Bien sûr, les élèves de l’Option informatique du lycée Lapicque ont un autre rapport à l’ordinateur. Par définition, si l’on peut dire, ils sont volontaires pour l’activité et ont une perception positive de l’outil. Sans doute faudrait-il même ajouter que l’ordinateur et son utilisation ne sont pas perçus par eux comme des outils, puisqu’ils sont en fait l’objet principal de l’apprentissage. La question de la transparence opérative doit être transposée vers celle de leur capacité à apprendre la logique et la syntaxe du codage HTML dans lequel ils composent leurs hypertextes. La mauvaise qualité de quelques productions dont les liens hypertextes ne fonctionnent pas correctement témoigne des difficultés rencontrées par certains élèves, en dépit de leur statut de volontaires.

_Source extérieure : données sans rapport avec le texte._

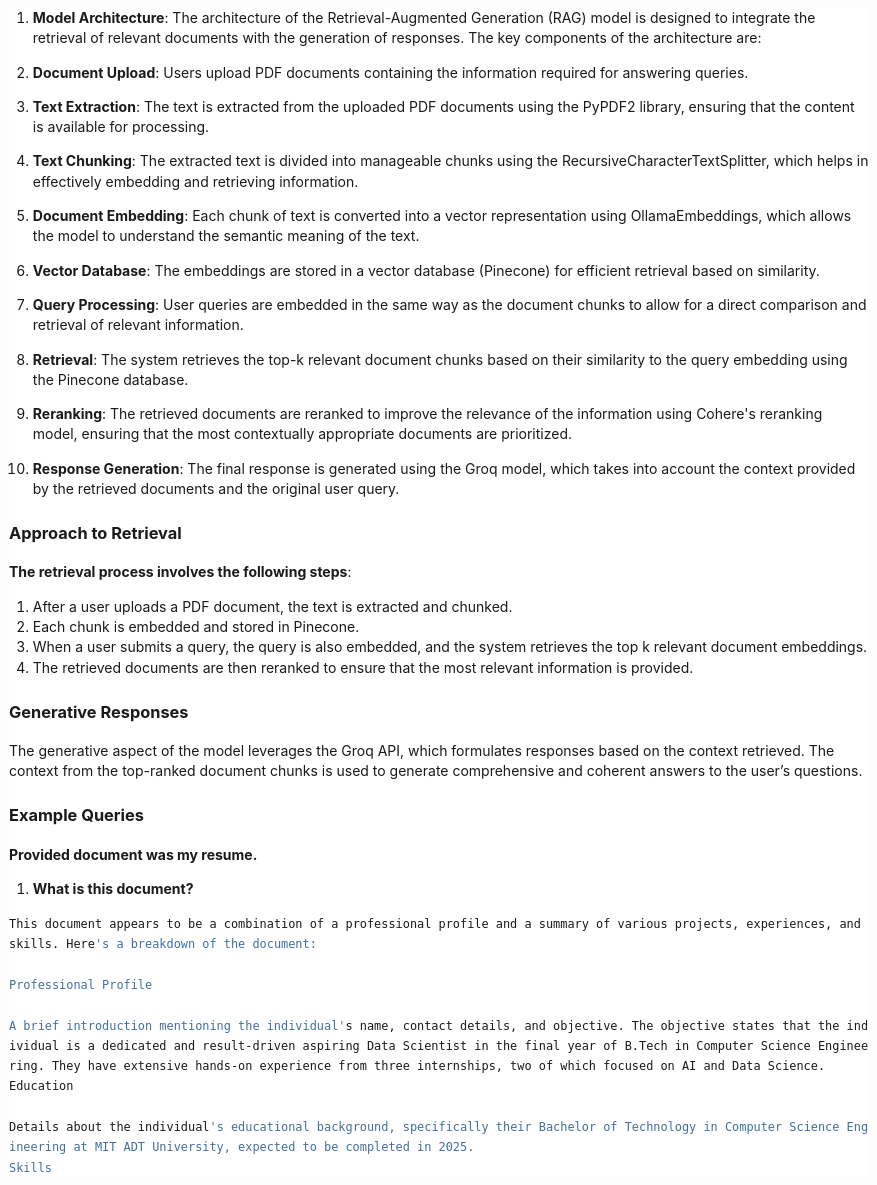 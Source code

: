 1. **Model Architecture**: The architecture of the Retrieval-Augmented Generation (RAG) model is designed to integrate the retrieval of relevant documents with the generation of responses. The key components of the architecture are:

2. **Document Upload**: Users upload PDF documents containing the information required for answering queries.

3. **Text Extraction**: The text is extracted from the uploaded PDF documents using the PyPDF2 library, ensuring that the content is available for processing.

4. **Text Chunking**: The extracted text is divided into manageable chunks using the RecursiveCharacterTextSplitter, which helps in effectively embedding and retrieving information.

5. **Document Embedding**: Each chunk of text is converted into a vector representation using OllamaEmbeddings, which allows the model to understand the semantic meaning of the text.

6. **Vector Database**: The embeddings are stored in a vector database (Pinecone) for efficient retrieval based on similarity.

7. **Query Processing**: User queries are embedded in the same way as the document chunks to allow for a direct comparison and retrieval of relevant information.

8. **Retrieval**: The system retrieves the top-k relevant document chunks based on their similarity to the query embedding using the Pinecone database.

9. **Reranking**: The retrieved documents are reranked to improve the relevance of the information using Cohere's reranking model, ensuring that the most contextually appropriate documents are prioritized.

10. **Response Generation**: The final response is generated using the Groq model, which takes into account the context provided by the retrieved documents and the original user query.

### Approach to Retrieval
**The retrieval process involves the following steps**:

1. After a user uploads a PDF document, the text is extracted and chunked.
2. Each chunk is embedded and stored in Pinecone.
3. When a user submits a query, the query is also embedded, and the system retrieves the top k relevant document embeddings.
4. The retrieved documents are then reranked to ensure that the most relevant information is provided.

### Generative Responses
The generative aspect of the model leverages the Groq API, which formulates responses based on the context retrieved. The context from the top-ranked document chunks is used to generate comprehensive and coherent answers to the user’s questions.

### Example Queries
**Provided document was my resume.**

1. **What is this document?** 
```bash
This document appears to be a combination of a professional profile and a summary of various projects, experiences, and skills. Here's a breakdown of the document:

Professional Profile

A brief introduction mentioning the individual's name, contact details, and objective. The objective states that the individual is a dedicated and result-driven aspiring Data Scientist in the final year of B.Tech in Computer Science Engineering. They have extensive hands-on experience from three internships, two of which focused on AI and Data Science.
Education

Details about the individual's educational background, specifically their Bachelor of Technology in Computer Science Engineering at MIT ADT University, expected to be completed in 2025.
Skills

```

D’une manière générale, il apparaît assez clairement que la manipulation des logiciels aura été un obstacle important pour quelques élèves seulement à Epinal mais pour une grande partie de ceux de Nancy, et simplement une gêne pour ceux de Jarny auxquels le professeur avait fourni un cadre et des fichiers tout préparés. Une part non négligeable des capacités cognitives et tout simplement du temps sont mobilisés pour gérer au mieux la manipulation de l’outil et deviennent indisponibles pour une exécution de la tâche efficace en termes d’apprentissage.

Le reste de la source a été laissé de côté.